Поль находился под большим впечатлением от всех этих новых явлений, причем в большей степени он знакомился с ними через посредство других художников, например Писсарро, чем непосредственно путем изучения научных трудов. Он, однако, не мог не слышать об открытиях Шеврёйля, широко обсуждавшихся в кафе и других местах, где собирались художники. При всем своем упорстве перед мольбертом он мог легко поддаваться влияниям других, особенно если он чувствовал себя на их стороне. При этом общие теории как бы обходили его стороной, практически не затрагивая его. Но один из аспектов импрессионизма, который определенно развивался с 1869 года в работах Моне и Ренуара в «Лягушатнике»[136] — впечатление от мира как от радости, был полностью воспринят Сезанном. Г. Жеффруа[137] писал, что импрессионизм родился от экзальтации чувств. Убежденность в существовании некой новой формы свободы и одновременно тщательное постижение природы, достижимое через освобождение света и обнаружение бесконечно богатых оттенков цвета, — все это носило обновляющий характер: окончательное избавление от мира застывших и жестких условностей и свобода вольно следовать самой природе в духе обсуждавшихся нами ранее романтических игр и блужданий троицы друзей в 1850-е годы. Как художник Поль находился в основном русле романтизма, увлеченный представлениями о роке и трагических конфликтах. Его можно назвать учеником Делакруа, о котором Бодлер писал в «Маяках»:
«Крови озеро в сумраке чащи зеленой,
Милый ангелам падшим безрадостный дол —
Странный мир, где Делакруа исступленный
Звуки Вебера в музыке красок нашел».
Импрессионизм, обеспечив возможность овладеть своими приемами, дал также Сезанну силу разрешать его личные глубочайшие конфликты.

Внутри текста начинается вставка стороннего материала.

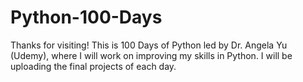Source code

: # Python-100-Days
Thanks for visiting! This is 100 Days of Python led by Dr. Angela Yu (Udemy), where I will work on improving my skills in Python. I will be uploading the final projects of each day.
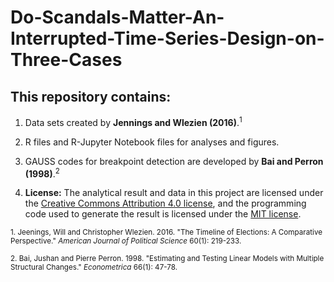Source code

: # Do-Scandals-Matter-An-Interrupted-Time-Series-Design-on-Three-Cases

## This repository contains:

1. Data sets created by **Jennings and Wlezien (2016)**.<sup>1</sup>

2. R files and R-Jupyter Notebook files for analyses and figures.

3. GAUSS codes for breakpoint detection are developed by **Bai and Perron (1998)**.<sup>2</sup>

4. **License:** The analytical result and data in this project are licensed under the [Creative Commons Attribution 4.0 license](https://choosealicense.com/licenses/cc-by-4.0/), and the programming code used to generate the result is licensed under the [MIT license](https://choosealicense.com/licenses/mit/).

<sup>1. Jeenings, Will and Christopher Wlezien. 2016. "The Timeline of Elections: A Comparative Perspective." *American Journal of Political Science* 60(1): 219-233.

<sup>2. Bai, Jushan and Pierre Perron. 1998. "Estimating and Testing Linear Models with Multiple Structural Changes." *Econometrica* 66(1): 47-78.
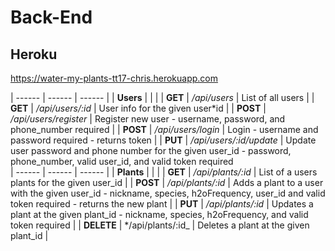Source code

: # Back-End

## Heroku

https://water-my-plants-tt17-chris.herokuapp.com

| ------ | ------ | ------ |
| **Users** | | |
| **GET** | _/api/users_ | List of all users |
| **GET** | _/api/users/:id_ | User info for the given user*id |
| **POST** | */api/users/register* | Register new user - username, password, and phone_number required |
| **POST** | */api/users/login* | Login - username and password required - returns token |
| **PUT** | */api/users/:id/update* | Update user password and phone number for the given user_id - password, phone_number, valid user_id, and valid token required  
| ------ | ------ | ------ |
| **Plants** | | |
| **GET** | */api/plants/:id* | List of a users plants for the given user_id |
| **POST** | */api/plants/:id* | Adds a plant to a user with the given user_id - nickname, species, h2oFrequency, user_id and valid token required - returns the new plant |
| **PUT** | */api/plants/:id* | Updates a plant at the given plant_id - nickname, species, h2oFrequency, and valid token required |
| **DELETE** | */api/plants/:id\_ | Deletes a plant at the given plant_id |
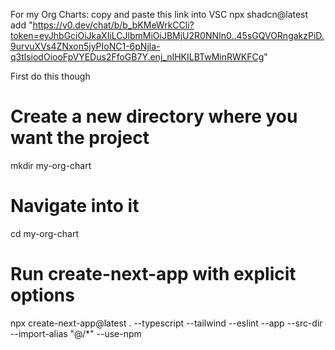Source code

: For my Org Charts: copy and paste this link into VSC npx shadcn@latest add "https://v0.dev/chat/b/b_bKMeWrkCCli?token=eyJhbGciOiJkaXIiLCJlbmMiOiJBMjU2R0NNIn0..45sGQVORngakzPiD.9urvuXVs4ZNxon5jyPIoNC1-6pNjla-q3tlsiodOiooFpVYEDus2FfoGB7Y.enj_nIHKILBTwMinRWKFCg"

First do this though
# Create a new directory where you want the project
mkdir my-org-chart

# Navigate into it
cd my-org-chart

# Run create-next-app with explicit options
npx create-next-app@latest . --typescript --tailwind --eslint --app --src-dir --import-alias "@/*" --use-npm
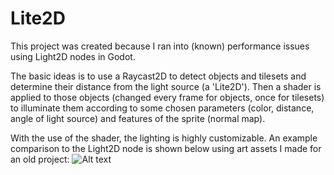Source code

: # Lite2D

This project was created because I ran into (known) performance issues using Light2D nodes in Godot.  

The basic ideas is to use a Raycast2D to detect objects and tilesets and determine their distance from the light source (a 'Lite2D').  Then a shader is applied to those objects (changed every frame for objects, once for tilesets) to illuminate them according to some chosen parameters (color, distance, angle of light source) and features of the sprite (normal map).  

With the use of the shader, the lighting is highly customizable.  An example comparison to the Light2D node is shown below using art assets I made for an old project:
![Alt text](Lite2DDemo.gif) 
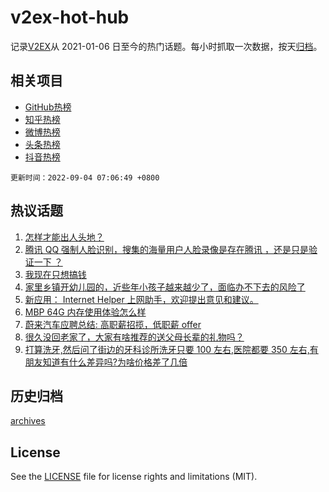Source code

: # v2ex-hot-hub

 记录[V2EX](https://www.v2ex.com/)从 2021-01-06 日至今的热门话题。每小时抓取一次数据，按天[归档](archives)。
 
 ## 相关项目

- [GitHub热榜](https://github.com/snaildev/github-hot-hub)
- [知乎热榜](https://github.com/snaildev/zhihu-hot-hub)
- [微博热榜](https://github.com/snaildev/weibo-hot-hub)
- [头条热榜](https://github.com/snaildev/toutiao-hot-hub)
- [抖音热榜](https://github.com/snaildev/douyin-hot-hub)


 `更新时间：2022-09-04 07:06:49 +0800`

## 热议话题

1. [怎样才能出人头地？](https://www.v2ex.com/t/877452)
1. [腾讯 QQ 强制人脸识别，搜集的海量用户人脸录像是存在腾讯 ，还是只是验证一下 ？](https://www.v2ex.com/t/877394)
1. [我现在只想搞钱](https://www.v2ex.com/t/877414)
1. [家里乡镇开幼儿园的，近些年小孩子越来越少了，面临办不下去的风险了](https://www.v2ex.com/t/877461)
1. [新应用： Internet Helper 上网助手，欢迎提出意见和建议。](https://www.v2ex.com/t/877473)
1. [MBP 64G 内存使用体验怎么样](https://www.v2ex.com/t/877400)
1. [蔚来汽车应聘总结: 高职薪招揽，低职薪 offer](https://www.v2ex.com/t/877388)
1. [很久没回老家了，大家有啥推荐的送父母长辈的礼物吗？](https://www.v2ex.com/t/877402)
1. [打算洗牙,然后问了街边的牙科诊所洗牙只要 100 左右,医院都要 350 左右,有朋友知道有什么差异吗?为啥价格差了几倍](https://www.v2ex.com/t/877437)

## 历史归档

[archives](archives)

## License

See the [LICENSE](LICENSE) file for license rights and limitations (MIT).
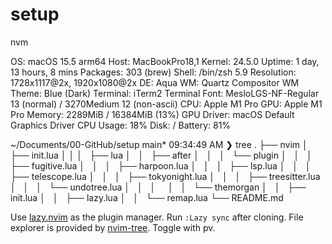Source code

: # setup

nvm

OS: macOS 15.5 arm64
Host: MacBookPro18,1
Kernel: 24.5.0
Uptime: 1 day, 13 hours, 8 mins
Packages: 303 (brew)
Shell: /bin/zsh 5.9
Resolution: 1728x1117@2x, 1920x1080@2x
DE: Aqua
WM: Quartz Compositor
WM Theme: Blue (Dark)
Terminal: iTerm2
Terminal Font: MesloLGS-NF-Regular 13 (normal) / 3270Medium 12 (non-ascii)
CPU: Apple M1 Pro
GPU: Apple M1 Pro
Memory: 2289MiB / 16384MiB (13%)
GPU Driver: macOS Default Graphics Driver
CPU Usage: 18%
Disk: /
Battery: 81%


~/Documents/00-GitHub/setup main*                                                                        09:34:49 AM
❯ tree
.
├── nvim
│   ├── init.lua
│   │
│   ├── lua
│   │   ├── after
│   │   │   └── plugin
│   │   │       ├── fugitive.lua
│   │   │       ├── harpoon.lua
│   │   │       ├── lsp.lua
│   │   │       ├── telescope.lua
│   │   │       ├── tokyonight.lua
│   │   │       ├── treesitter.lua
│   │   │       └── undotree.lua
│   │   │    
│   │   └── themorgan
│   │       ├── init.lua
│   │       ├── lazy.lua
│   │       └── remap.lua
└── README.md


Use [lazy.nvim](https://github.com/folke/lazy.nvim) as the plugin manager. Run `:Lazy sync` after cloning.
File explorer is provided by [nvim-tree](https://github.com/nvim-tree/nvim-tree.lua). Toggle with <leader>pv.
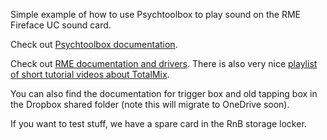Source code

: Simple example of how to use Psychtoolbox to play sound on the RME Fireface UC sound card. 

Check out [Psychtoolbox documentation](http://psychtoolbox.org). 

Check out [RME documentation and drivers](https://www.rme-audio.de/fireface-uc.html). There is also very nice [playlist of short tutorial videos about TotalMix](https://youtube.com/playlist?list=PL0QKeSpeDQwHGxAhD-cJSIBZC7_en5rck). 

You can also find the documentation for trigger box and old tapping box in the Dropbox shared folder (note this will migrate to OneDrive soon). 

If you want to test stuff, we have a spare card in the RnB storage locker.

Он подхватил сущностную гармоничность или идилличность мира, присущую импрессионизму, но пошел дальше в своей потребности придать земле солидность и прочность, тогда как импрессионисты в своих логических крайностях увязали в рефлексах света или сводили изображаемое к схематичной системе разложения цвета. Поэтому Поль мог сказать в старости Журдену[138]: «Импрессионизм больше не нужен, это вздор», — и тут же без малейшего ощущения противоречия он пускался расточать похвалы Писсарро. Та гармония, которую он черпал в своем внутреннем мире, отнюдь не была лирическим всплеском или восхвалением неких особенностей пейзажа. Это была гармония, основанная на схватывании полноты всех деталей и элементов, насколько это было возможно; такая гармония, которая включала постоянство мира вместе с его непостоянством, его прочные основы и структуру, равно как и изменчивые колебания, асимметрии и напряженность, чреватую переменами.